If you are unfamiliar with the term "David strategy" it relates to the story of David and Goliath. David strategies are thus strategies that teams/coaches can employ when they are at a talent deficit to try and give their team a better chance. These are often high variance strategies that pay off big when they succeed but fail miserably when they don't. They make sense when you are at a talent deficit though because if the strategy fails well then you've just achieved a predictable outcome.

 

We see this all the time in the NHL. The whole concept of suffocating offense and turning the game into a neutral zone battle is to suppress scoring chances and increase variance. If you play a wide-open style then both teams get more chances and the one with more talent will more frequently win just based on the law of averages. Suppress chances and you increase variance.

 

In the story about the Junior A game the coach decided that he was probably going to lose if he kept going at 5-on-5 so he tried to increase his odds of a quick goal by going 6-on-5. It backfired and the team lost 5-3 on two empty-net goals.

 

I remarked that this seemed like the actions of a coach who was trying to get fired. Not so. The coach also owns the team. This was a man with ultimate job security so he had no incentive to play safe. He went for the gusto and lost.
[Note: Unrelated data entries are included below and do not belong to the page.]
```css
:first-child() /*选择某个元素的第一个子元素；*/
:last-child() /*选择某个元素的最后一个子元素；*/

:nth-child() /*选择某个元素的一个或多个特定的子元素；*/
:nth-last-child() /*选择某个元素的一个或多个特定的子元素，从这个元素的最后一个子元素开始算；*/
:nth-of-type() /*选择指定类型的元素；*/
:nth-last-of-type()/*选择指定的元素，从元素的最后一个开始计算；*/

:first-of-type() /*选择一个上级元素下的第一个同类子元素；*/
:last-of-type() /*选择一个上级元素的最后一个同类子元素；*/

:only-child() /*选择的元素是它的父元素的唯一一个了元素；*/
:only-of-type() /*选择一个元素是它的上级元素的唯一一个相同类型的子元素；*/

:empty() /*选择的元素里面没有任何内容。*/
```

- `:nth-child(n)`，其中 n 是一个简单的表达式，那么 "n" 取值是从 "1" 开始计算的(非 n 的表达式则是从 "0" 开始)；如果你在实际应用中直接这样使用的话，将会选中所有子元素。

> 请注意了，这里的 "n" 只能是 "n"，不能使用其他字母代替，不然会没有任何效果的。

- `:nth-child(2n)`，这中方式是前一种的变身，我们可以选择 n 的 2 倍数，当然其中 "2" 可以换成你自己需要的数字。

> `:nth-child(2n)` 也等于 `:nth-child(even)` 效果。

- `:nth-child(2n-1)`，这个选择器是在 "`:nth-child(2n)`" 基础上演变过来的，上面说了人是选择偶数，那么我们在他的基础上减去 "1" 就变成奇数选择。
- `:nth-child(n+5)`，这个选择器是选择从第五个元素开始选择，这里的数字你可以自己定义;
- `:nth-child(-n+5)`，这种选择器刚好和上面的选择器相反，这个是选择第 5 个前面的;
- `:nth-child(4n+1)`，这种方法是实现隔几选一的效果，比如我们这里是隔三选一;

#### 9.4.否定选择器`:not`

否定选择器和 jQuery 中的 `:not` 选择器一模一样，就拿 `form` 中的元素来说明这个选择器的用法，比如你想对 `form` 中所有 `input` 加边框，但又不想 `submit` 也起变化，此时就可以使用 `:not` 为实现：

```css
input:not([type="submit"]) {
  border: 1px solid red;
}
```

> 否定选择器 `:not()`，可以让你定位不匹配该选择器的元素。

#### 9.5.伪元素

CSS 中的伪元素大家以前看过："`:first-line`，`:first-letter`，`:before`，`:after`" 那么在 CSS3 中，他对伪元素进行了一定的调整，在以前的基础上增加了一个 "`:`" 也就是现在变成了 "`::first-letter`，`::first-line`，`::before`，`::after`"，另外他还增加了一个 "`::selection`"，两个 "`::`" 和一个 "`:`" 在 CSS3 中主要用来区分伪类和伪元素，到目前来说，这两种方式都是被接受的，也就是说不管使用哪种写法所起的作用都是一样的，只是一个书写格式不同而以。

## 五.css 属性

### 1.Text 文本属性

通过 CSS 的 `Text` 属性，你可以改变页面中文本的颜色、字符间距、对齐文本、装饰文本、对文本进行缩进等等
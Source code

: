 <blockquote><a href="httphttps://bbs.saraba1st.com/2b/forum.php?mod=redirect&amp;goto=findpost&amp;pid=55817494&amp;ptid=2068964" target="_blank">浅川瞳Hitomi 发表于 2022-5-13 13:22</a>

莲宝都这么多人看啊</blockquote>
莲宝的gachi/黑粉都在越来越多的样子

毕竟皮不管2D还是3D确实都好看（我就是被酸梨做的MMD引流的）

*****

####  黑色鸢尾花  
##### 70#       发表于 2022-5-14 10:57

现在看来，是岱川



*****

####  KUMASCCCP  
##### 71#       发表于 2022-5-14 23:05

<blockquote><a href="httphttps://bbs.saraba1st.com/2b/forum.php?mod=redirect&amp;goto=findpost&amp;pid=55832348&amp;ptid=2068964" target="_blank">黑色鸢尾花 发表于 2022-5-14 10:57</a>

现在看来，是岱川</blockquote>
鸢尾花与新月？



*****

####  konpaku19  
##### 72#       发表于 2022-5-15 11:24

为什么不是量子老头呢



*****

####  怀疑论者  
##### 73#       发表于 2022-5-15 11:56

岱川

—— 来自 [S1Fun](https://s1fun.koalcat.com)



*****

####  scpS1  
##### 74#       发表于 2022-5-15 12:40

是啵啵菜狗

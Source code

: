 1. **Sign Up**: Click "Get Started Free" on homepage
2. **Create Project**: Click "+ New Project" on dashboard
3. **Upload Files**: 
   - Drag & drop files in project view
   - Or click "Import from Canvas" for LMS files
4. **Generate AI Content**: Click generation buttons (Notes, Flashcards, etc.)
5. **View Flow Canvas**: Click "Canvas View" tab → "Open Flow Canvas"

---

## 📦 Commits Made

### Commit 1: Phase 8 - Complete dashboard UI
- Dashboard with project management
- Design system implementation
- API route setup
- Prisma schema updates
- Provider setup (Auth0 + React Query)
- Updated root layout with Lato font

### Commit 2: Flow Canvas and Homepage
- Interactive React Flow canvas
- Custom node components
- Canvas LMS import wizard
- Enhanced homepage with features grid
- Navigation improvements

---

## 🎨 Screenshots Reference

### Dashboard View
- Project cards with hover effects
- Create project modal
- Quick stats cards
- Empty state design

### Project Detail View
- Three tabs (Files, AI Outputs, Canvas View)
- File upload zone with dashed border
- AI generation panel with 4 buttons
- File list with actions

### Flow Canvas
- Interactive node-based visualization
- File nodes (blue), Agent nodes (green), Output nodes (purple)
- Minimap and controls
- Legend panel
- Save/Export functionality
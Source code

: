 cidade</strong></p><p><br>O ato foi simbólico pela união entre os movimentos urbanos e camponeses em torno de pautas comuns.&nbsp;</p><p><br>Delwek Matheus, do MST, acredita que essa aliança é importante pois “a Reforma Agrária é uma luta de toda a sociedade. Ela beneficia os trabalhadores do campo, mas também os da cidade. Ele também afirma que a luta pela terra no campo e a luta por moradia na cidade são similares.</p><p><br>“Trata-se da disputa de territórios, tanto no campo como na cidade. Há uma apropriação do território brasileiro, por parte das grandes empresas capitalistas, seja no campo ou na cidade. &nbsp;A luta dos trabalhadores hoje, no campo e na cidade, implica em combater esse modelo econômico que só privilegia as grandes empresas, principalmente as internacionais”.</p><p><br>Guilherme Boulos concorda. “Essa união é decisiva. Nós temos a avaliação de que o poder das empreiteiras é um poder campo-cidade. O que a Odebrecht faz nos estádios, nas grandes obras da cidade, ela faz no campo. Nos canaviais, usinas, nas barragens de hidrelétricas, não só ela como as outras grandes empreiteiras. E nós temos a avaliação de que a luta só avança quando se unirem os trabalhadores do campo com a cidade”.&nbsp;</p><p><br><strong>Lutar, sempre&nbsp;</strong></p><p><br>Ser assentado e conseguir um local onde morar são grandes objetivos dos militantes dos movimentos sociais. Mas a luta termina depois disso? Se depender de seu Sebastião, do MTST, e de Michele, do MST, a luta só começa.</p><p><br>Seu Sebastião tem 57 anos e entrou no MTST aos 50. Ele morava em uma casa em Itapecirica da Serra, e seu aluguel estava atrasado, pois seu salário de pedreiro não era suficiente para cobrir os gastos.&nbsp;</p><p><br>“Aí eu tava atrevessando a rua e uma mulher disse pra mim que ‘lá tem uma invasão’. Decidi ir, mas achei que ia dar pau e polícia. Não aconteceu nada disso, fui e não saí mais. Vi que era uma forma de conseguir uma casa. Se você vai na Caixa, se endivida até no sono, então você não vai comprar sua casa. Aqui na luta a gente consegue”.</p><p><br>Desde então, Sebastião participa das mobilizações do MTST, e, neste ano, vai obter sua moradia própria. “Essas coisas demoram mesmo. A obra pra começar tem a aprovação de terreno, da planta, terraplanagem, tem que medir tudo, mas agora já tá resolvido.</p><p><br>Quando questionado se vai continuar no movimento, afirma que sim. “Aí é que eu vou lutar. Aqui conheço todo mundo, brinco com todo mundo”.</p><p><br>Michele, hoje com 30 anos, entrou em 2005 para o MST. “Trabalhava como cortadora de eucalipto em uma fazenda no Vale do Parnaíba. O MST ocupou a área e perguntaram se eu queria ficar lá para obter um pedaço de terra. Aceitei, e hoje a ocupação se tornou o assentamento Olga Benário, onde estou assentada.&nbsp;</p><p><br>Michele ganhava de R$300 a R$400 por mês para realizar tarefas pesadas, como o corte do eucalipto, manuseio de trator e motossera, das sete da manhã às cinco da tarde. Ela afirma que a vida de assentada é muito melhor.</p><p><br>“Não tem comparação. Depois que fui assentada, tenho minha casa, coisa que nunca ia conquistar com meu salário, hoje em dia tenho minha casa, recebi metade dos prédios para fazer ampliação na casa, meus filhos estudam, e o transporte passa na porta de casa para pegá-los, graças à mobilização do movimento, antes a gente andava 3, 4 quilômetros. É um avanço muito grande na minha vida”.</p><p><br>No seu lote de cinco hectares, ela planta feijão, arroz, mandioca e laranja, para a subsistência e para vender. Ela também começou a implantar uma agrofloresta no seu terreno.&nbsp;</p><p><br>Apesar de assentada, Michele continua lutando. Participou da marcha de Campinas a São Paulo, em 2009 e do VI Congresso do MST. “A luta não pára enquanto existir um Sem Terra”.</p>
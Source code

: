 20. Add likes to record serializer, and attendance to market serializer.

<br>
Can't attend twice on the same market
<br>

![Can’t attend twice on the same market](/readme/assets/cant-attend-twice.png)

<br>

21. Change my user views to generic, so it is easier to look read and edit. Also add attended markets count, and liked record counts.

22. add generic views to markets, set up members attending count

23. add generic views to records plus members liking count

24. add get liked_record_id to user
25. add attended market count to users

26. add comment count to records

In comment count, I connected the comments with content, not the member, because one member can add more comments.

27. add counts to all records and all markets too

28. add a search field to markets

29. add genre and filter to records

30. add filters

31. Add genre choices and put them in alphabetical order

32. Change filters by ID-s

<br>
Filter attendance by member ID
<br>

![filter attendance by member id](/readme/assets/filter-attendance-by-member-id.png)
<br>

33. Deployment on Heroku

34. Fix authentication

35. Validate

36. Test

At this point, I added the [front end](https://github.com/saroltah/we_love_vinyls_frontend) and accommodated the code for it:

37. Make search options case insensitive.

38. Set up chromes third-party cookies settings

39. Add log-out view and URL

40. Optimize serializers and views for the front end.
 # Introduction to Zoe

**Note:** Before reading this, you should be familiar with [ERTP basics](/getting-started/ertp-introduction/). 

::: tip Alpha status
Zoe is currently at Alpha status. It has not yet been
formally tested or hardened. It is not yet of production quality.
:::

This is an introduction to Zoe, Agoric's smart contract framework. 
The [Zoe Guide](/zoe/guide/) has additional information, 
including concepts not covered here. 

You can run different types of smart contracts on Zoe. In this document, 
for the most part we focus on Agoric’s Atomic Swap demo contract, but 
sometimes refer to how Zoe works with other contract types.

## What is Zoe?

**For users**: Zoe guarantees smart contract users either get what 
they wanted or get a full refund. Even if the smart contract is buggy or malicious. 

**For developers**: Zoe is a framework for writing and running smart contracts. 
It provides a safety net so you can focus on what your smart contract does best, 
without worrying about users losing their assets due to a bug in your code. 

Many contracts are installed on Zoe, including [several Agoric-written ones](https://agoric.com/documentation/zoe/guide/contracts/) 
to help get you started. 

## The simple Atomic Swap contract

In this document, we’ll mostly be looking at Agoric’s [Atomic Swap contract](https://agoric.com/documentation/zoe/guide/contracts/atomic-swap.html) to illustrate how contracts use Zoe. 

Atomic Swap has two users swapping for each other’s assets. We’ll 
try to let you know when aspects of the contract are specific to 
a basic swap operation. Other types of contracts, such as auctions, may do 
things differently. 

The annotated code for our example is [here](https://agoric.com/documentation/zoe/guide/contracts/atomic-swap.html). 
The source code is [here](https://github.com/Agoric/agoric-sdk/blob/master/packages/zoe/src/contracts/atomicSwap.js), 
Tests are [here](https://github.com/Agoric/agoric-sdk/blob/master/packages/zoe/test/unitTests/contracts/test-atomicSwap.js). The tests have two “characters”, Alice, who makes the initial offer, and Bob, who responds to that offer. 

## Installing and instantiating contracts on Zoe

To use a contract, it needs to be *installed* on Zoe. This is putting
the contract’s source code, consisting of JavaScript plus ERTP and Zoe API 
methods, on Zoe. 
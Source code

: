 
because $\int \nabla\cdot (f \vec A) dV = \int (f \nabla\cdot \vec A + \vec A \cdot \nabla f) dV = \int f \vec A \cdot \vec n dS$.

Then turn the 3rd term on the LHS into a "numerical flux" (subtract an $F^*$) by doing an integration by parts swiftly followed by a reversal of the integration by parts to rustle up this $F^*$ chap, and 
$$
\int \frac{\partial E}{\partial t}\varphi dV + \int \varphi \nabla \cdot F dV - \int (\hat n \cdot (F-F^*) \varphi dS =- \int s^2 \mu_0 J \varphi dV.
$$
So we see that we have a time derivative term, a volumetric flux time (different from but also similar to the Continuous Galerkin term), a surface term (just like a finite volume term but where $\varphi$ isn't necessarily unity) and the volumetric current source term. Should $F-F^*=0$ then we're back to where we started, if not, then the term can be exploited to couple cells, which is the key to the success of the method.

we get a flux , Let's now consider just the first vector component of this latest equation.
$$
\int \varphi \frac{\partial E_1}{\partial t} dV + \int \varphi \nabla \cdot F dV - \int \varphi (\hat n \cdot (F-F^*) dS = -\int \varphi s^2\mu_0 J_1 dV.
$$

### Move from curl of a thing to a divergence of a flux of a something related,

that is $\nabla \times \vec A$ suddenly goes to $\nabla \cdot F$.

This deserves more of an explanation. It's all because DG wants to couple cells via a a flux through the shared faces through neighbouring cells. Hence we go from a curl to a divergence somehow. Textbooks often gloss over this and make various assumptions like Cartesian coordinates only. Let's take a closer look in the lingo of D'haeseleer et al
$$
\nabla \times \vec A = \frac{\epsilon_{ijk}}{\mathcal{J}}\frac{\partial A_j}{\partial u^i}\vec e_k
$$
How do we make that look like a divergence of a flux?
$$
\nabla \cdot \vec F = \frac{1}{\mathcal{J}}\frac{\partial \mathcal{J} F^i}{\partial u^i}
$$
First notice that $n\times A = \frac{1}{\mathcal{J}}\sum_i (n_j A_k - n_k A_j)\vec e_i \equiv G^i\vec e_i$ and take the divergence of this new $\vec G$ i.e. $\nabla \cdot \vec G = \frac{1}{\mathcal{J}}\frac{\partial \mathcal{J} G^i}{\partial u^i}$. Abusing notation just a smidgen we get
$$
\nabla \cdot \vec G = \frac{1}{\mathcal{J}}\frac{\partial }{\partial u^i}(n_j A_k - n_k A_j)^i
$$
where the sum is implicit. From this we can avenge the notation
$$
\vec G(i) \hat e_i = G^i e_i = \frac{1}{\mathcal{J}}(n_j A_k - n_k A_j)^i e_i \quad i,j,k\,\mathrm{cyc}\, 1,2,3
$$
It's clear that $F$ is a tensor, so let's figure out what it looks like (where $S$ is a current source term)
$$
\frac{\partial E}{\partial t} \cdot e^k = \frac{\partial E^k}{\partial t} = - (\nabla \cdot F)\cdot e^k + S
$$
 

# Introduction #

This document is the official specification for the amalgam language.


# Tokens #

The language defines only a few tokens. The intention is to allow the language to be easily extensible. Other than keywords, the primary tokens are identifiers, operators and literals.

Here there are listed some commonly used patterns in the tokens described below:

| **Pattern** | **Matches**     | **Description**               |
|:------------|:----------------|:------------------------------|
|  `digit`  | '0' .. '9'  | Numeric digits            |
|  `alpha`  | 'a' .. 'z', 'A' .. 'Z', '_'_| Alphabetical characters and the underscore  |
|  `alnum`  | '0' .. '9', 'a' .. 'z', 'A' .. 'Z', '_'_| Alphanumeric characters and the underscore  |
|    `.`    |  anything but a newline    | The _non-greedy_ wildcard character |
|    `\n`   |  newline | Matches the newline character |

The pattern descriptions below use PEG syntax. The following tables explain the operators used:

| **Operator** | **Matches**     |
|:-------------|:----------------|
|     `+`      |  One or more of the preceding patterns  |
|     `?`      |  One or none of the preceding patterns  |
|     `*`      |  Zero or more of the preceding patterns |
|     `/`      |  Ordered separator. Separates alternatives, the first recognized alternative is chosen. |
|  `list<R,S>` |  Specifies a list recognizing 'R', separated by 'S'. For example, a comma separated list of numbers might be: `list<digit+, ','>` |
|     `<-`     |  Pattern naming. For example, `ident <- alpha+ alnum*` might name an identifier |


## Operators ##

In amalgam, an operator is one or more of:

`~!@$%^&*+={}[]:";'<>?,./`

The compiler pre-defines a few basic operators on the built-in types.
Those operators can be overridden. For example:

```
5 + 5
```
Mad respect, yo.

 

How this story relates to the suggestion above is that by incentivizing wins in regulation you could increase the employment of David strategies like pulling the goalie early or simply committing to a more aggressive offensive attack late in regulation when a chance opens up.

 

I don't actually like the idea of making an overtime/shootout win worth just one point. Ultimately you've devalued a win, which I'm against. It's an interesting notion though.

 

Another suggestion I'm seeing thrown around a bunch as the "simple solution" is to make every game worth three points. Regulation wins would be worth three and overtime/shootout wins become worth two, while overtime/shootout losses are worth one. I agree that it's simple but it doesn't take away the incentive (points) that comes from getting a game to overtime/shootout. And in this system you've still devalued a win, which again, I don't see why you'd bother.

 

Keep in mind, all these suggestions are better than what we have now. I just like solution the best. Every win is the same and every loss is the same. Why make it complicated?